Task requirements
From the records below, set down exactly the lines starting with the line that contains "After deploying your" and going on through the line that contains "2. Edit your". Nothing else is wanted.
---- Input records
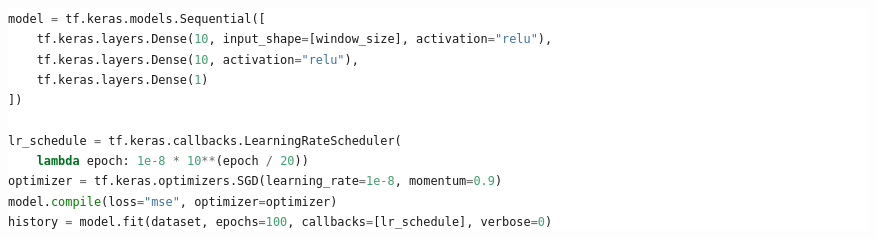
 ```python
model = tf.keras.models.Sequential([
    tf.keras.layers.Dense(10, input_shape=[window_size], activation="relu"), 
    tf.keras.layers.Dense(10, activation="relu"), 
    tf.keras.layers.Dense(1)
])

lr_schedule = tf.keras.callbacks.LearningRateScheduler(
    lambda epoch: 1e-8 * 10**(epoch / 20))
optimizer = tf.keras.optimizers.SGD(learning_rate=1e-8, momentum=0.9)
model.compile(loss="mse", optimizer=optimizer)
history = model.fit(dataset, epochs=100, callbacks=[lr_schedule], verbose=0)
```

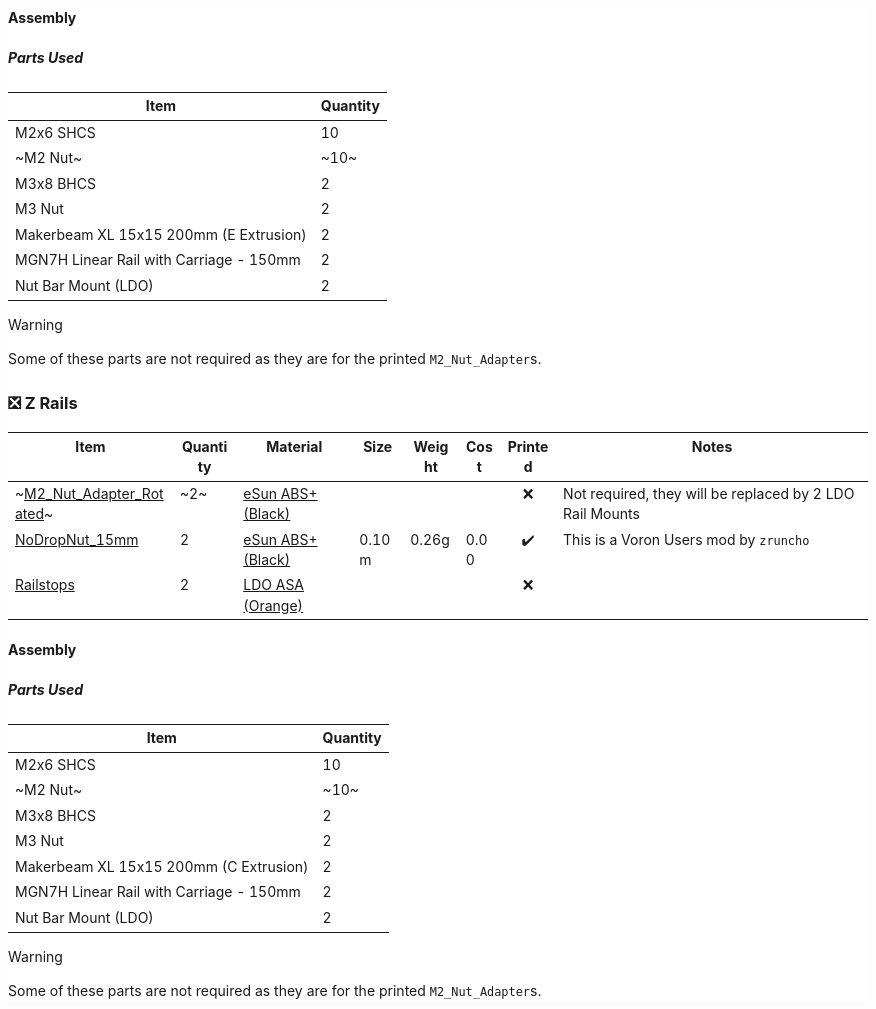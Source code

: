 #### Assembly

##### Parts Used

| Item                                    | Quantity |
| --------------------------------------- | -------- |
| M2x6 SHCS                               | 10       |
| ~M2 Nut~                                | ~10~     |
| M3x8 BHCS                               | 2        |
| M3 Nut                                  | 2        |
| Makerbeam XL 15x15 200mm (E Extrusion)  | 2        |
| MGN7H Linear Rail with Carriage - 150mm | 2        |
| Nut Bar Mount (LDO)                     | 2        |

> [!WARNING]
> Some of these parts are not required as they are for the printed `M2_Nut_Adapter`s.

### :negative_squared_cross_mark: Z Rails

| Item                                                                                                                                | Quantity | Material                                             | Size  | Weight | Cost |      Printed       | Notes                                                    |
| ----------------------------------------------------------------------------------------------------------------------------------- | -------- | ---------------------------------------------------- | ----- | ------ | ---- | :----------------: | -------------------------------------------------------- |
| ~[M2_Nut_Adapter_Rotated](https://github.com/VoronDesign/Voron-0/blob/Voron0.2r1/STLs/M2_Nut_Adapter_Rotated_x5.stl)~               | ~2~      | [eSun ABS+ (Black)](printer-filament#esun-abs-black) |       |        |      |        :x:         | Not required, they will be replaced by 2 LDO Rail Mounts |
| [NoDropNut_15mm](https://github.com/VoronDesign/VoronUsers/blob/master/printer_mods/zruncho/V0_No_Drop_Nuts/stl/NoDropNut_15mm.stl) | 2        | [eSun ABS+ (Black)](printer-filament#esun-abs-black) | 0.10m | 0.26g  | 0.00 | :heavy_check_mark: | This is a Voron Users mod by `zruncho`                   |
| [Railstops](https://github.com/VoronDesign/Voron-0/blob/Voron0.2r1/STLs/%5Ba%5D_Railstops_x5.stl)                                   | 2        | [LDO ASA (Orange)](printer-filament#ldo-asa-orange)  |       |        |      |        :x:         |                                                          |

#### Assembly

##### Parts Used

| Item                                    | Quantity |
| --------------------------------------- | -------- |
| M2x6 SHCS                               | 10       |
| ~M2 Nut~                                | ~10~     |
| M3x8 BHCS                               | 2        |
| M3 Nut                                  | 2        |
| Makerbeam XL 15x15 200mm (C Extrusion)  | 2        |
| MGN7H Linear Rail with Carriage - 150mm | 2        |
| Nut Bar Mount (LDO)                     | 2        |

> [!WARNING]
> Some of these parts are not required as they are for the printed `M2_Nut_Adapter`s.
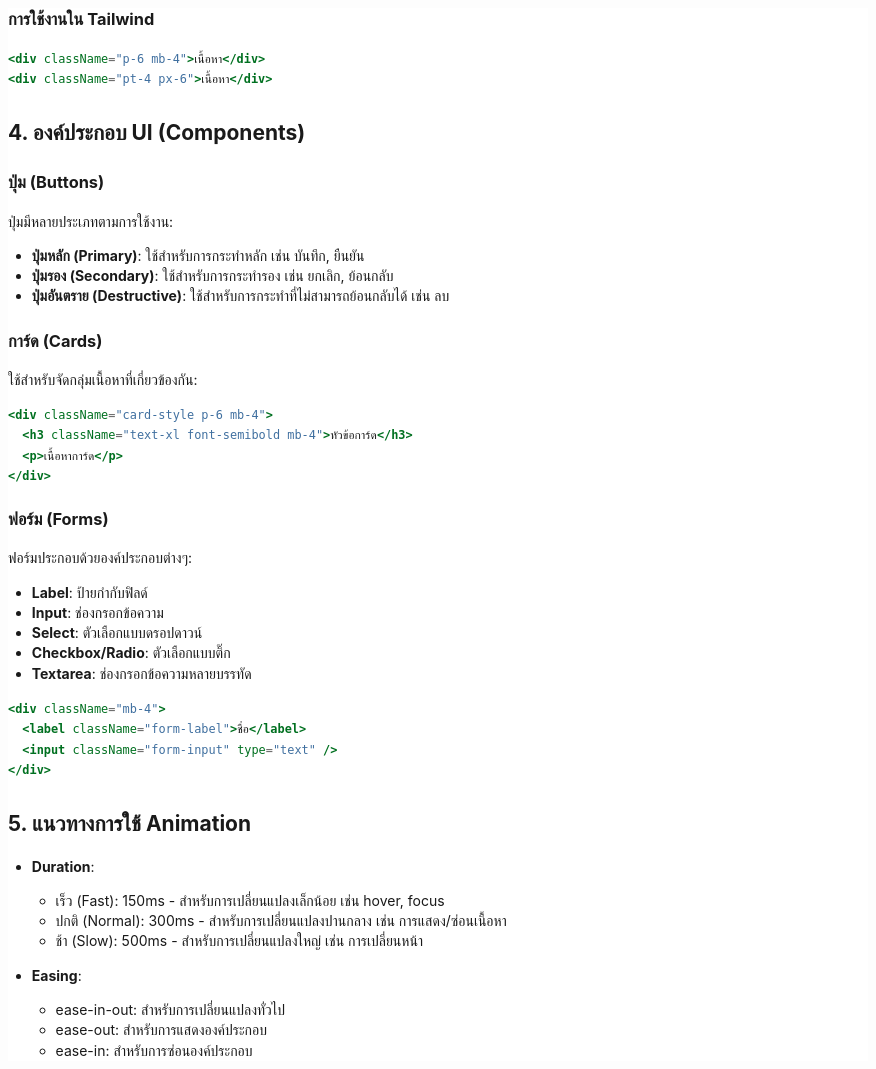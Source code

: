 ### การใช้งานใน Tailwind
```jsx
<div className="p-6 mb-4">เนื้อหา</div>
<div className="pt-4 px-6">เนื้อหา</div>
```

## 4. องค์ประกอบ UI (Components)

### ปุ่ม (Buttons)
ปุ่มมีหลายประเภทตามการใช้งาน:

- **ปุ่มหลัก (Primary)**: ใช้สำหรับการกระทำหลัก เช่น บันทึก, ยืนยัน
- **ปุ่มรอง (Secondary)**: ใช้สำหรับการกระทำรอง เช่น ยกเลิก, ย้อนกลับ
- **ปุ่มอันตราย (Destructive)**: ใช้สำหรับการกระทำที่ไม่สามารถย้อนกลับได้ เช่น ลบ

### การ์ด (Cards)
ใช้สำหรับจัดกลุ่มเนื้อหาที่เกี่ยวข้องกัน:

```jsx
<div className="card-style p-6 mb-4">
  <h3 className="text-xl font-semibold mb-4">หัวข้อการ์ด</h3>
  <p>เนื้อหาการ์ด</p>
</div>
```

### ฟอร์ม (Forms)
ฟอร์มประกอบด้วยองค์ประกอบต่างๆ:

- **Label**: ป้ายกำกับฟิลด์
- **Input**: ช่องกรอกข้อความ
- **Select**: ตัวเลือกแบบดรอปดาวน์
- **Checkbox/Radio**: ตัวเลือกแบบติ๊ก
- **Textarea**: ช่องกรอกข้อความหลายบรรทัด

```jsx
<div className="mb-4">
  <label className="form-label">ชื่อ</label>
  <input className="form-input" type="text" />
</div>
```

## 5. แนวทางการใช้ Animation

- **Duration**:
  - เร็ว (Fast): 150ms - สำหรับการเปลี่ยนแปลงเล็กน้อย เช่น hover, focus
  - ปกติ (Normal): 300ms - สำหรับการเปลี่ยนแปลงปานกลาง เช่น การแสดง/ซ่อนเนื้อหา
  - ช้า (Slow): 500ms - สำหรับการเปลี่ยนแปลงใหญ่ เช่น การเปลี่ยนหน้า

- **Easing**:
  - ease-in-out: สำหรับการเปลี่ยนแปลงทั่วไป
  - ease-out: สำหรับการแสดงองค์ประกอบ
  - ease-in: สำหรับการซ่อนองค์ประกอบ
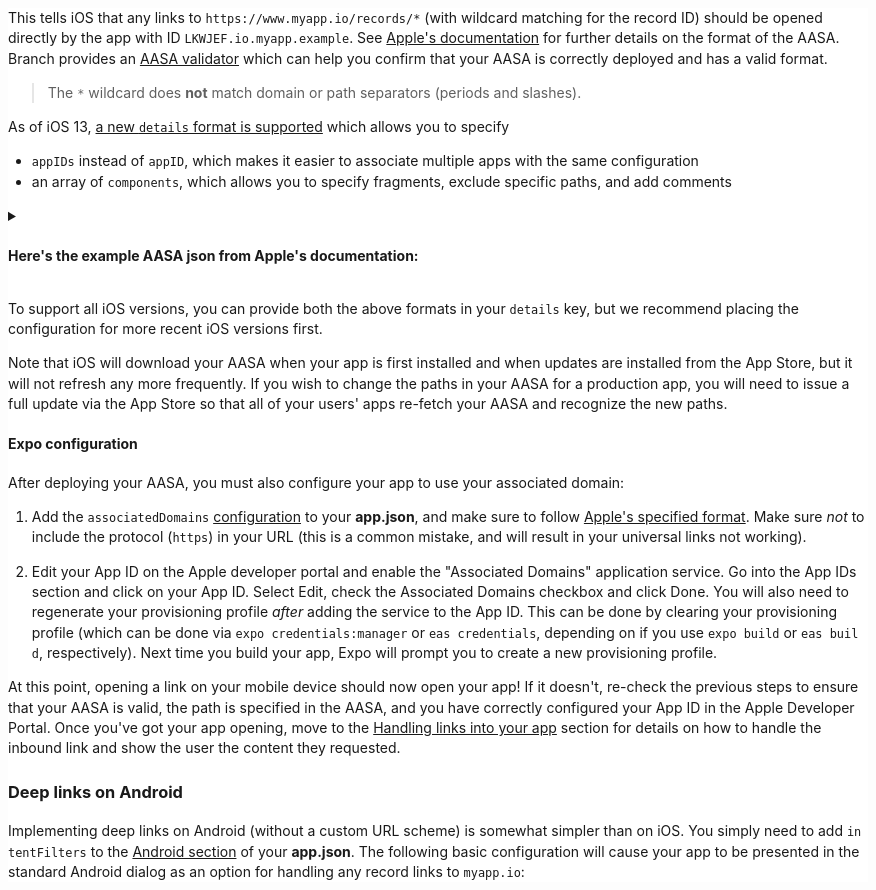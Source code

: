 This tells iOS that any links to `https://www.myapp.io/records/*` (with wildcard matching for the record ID) should be opened directly by the app with ID `LKWJEF.io.myapp.example`. See [Apple's documentation](https://developer.apple.com/documentation/uikit/core_app/allowing_apps_and_websites_to_link_to_your_content/enabling_universal_links) for further details on the format of the AASA. Branch provides an [AASA validator](https://branch.io/resources/aasa-validator/) which can help you confirm that your AASA is correctly deployed and has a valid format.

> The `*` wildcard does **not** match domain or path separators (periods and slashes).

As of iOS 13, [a new `details` format is supported](https://developer.apple.com/documentation/safariservices/supporting_associated_domains) which allows you to specify

- `appIDs` instead of `appID`, which makes it easier to associate multiple apps with the same configuration
- an array of `components`, which allows you to specify fragments, exclude specific paths, and add comments

<details><summary><h4>Here's the example AASA json from Apple's documentation:</h4></summary></details>

To support all iOS versions, you can provide both the above formats in your `details` key, but we recommend placing the configuration for more recent iOS versions first.

Note that iOS will download your AASA when your app is first installed and when updates are installed from the App Store, but it will not refresh any more frequently. If you wish to change the paths in your AASA for a production app, you will need to issue a full update via the App Store so that all of your users' apps re-fetch your AASA and recognize the new paths.

#### Expo configuration

After deploying your AASA, you must also configure your app to use your associated domain:

1. Add the `associatedDomains` [configuration](/versions/latest/config/app/#associateddomains) to your **app.json**, and make sure to follow [Apple's specified format](https://developer.apple.com/documentation/bundleresources/entitlements/com_apple_developer_associated-domains). Make sure _not_ to include the protocol (`https`) in your URL (this is a common mistake, and will result in your universal links not working).

2. Edit your App ID on the Apple developer portal and enable the "Associated Domains" application service. Go into the App IDs section and click on your App ID. Select Edit, check the Associated Domains checkbox and click Done. You will also need to regenerate your provisioning profile _after_ adding the service to the App ID. This can be done by clearing your provisioning profile (which can be done via `expo credentials:manager` or `eas credentials`, depending on if you use `expo build` or `eas build`, respectively). Next time you build your app, Expo will prompt you to create a new provisioning profile.

At this point, opening a link on your mobile device should now open your app! If it doesn't, re-check the previous steps to ensure that your AASA is valid, the path is specified in the AASA, and you have correctly configured your App ID in the Apple Developer Portal. Once you've got your app opening, move to the [Handling links into your app](#handling-links-into-your-app) section for details on how to handle the inbound link and show the user the content they requested.

### Deep links on Android

Implementing deep links on Android (without a custom URL scheme) is somewhat simpler than on iOS. You simply need to add `intentFilters` to the [Android section](../workflow/configuration.md#android) of your **app.json**. The following basic configuration will cause your app to be presented in the standard Android dialog as an option for handling any record links to `myapp.io`:
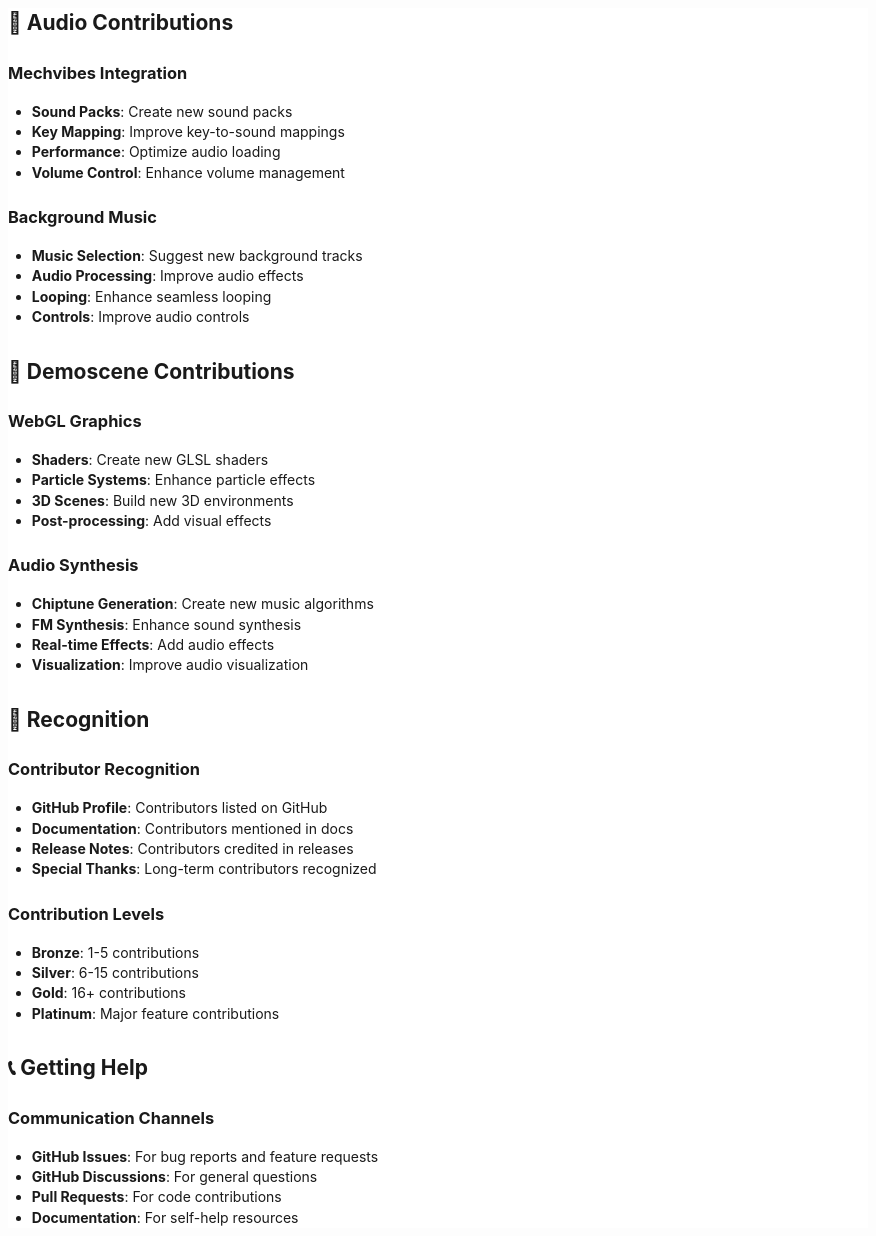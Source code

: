 ## 🎵 Audio Contributions

### Mechvibes Integration
- **Sound Packs**: Create new sound packs
- **Key Mapping**: Improve key-to-sound mappings
- **Performance**: Optimize audio loading
- **Volume Control**: Enhance volume management

### Background Music
- **Music Selection**: Suggest new background tracks
- **Audio Processing**: Improve audio effects
- **Looping**: Enhance seamless looping
- **Controls**: Improve audio controls

## 🎨 Demoscene Contributions

### WebGL Graphics
- **Shaders**: Create new GLSL shaders
- **Particle Systems**: Enhance particle effects
- **3D Scenes**: Build new 3D environments
- **Post-processing**: Add visual effects

### Audio Synthesis
- **Chiptune Generation**: Create new music algorithms
- **FM Synthesis**: Enhance sound synthesis
- **Real-time Effects**: Add audio effects
- **Visualization**: Improve audio visualization

## 🌟 Recognition

### Contributor Recognition
- **GitHub Profile**: Contributors listed on GitHub
- **Documentation**: Contributors mentioned in docs
- **Release Notes**: Contributors credited in releases
- **Special Thanks**: Long-term contributors recognized

### Contribution Levels
- **Bronze**: 1-5 contributions
- **Silver**: 6-15 contributions
- **Gold**: 16+ contributions
- **Platinum**: Major feature contributions

## 📞 Getting Help

### Communication Channels
- **GitHub Issues**: For bug reports and feature requests
- **GitHub Discussions**: For general questions
- **Pull Requests**: For code contributions
- **Documentation**: For self-help resources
--------
Exercise result
After deploying your AASA, you must also configure your app to use your associated domain:

1. Add the `associatedDomains` [configuration](/versions/latest/config/app/#associateddomains) to your **app.json**, and make sure to follow [Apple's specified format](https://developer.apple.com/documentation/bundleresources/entitlements/com_apple_developer_associated-domains). Make sure _not_ to include the protocol (`https`) in your URL (this is a common mistake, and will result in your universal links not working).

2. Edit your App ID on the Apple developer portal and enable the "Associated Domains" application service. Go into the App IDs section and click on your App ID. Select Edit, check the Associated Domains checkbox and click Done. You will also need to regenerate your provisioning profile _after_ adding the service to the App ID. This can be done by clearing your provisioning profile (which can be done via `expo credentials:manager` or `eas credentials`, depending on if you use `expo build` or `eas build`, respectively). Next time you build your app, Expo will prompt you to create a new provisioning profile.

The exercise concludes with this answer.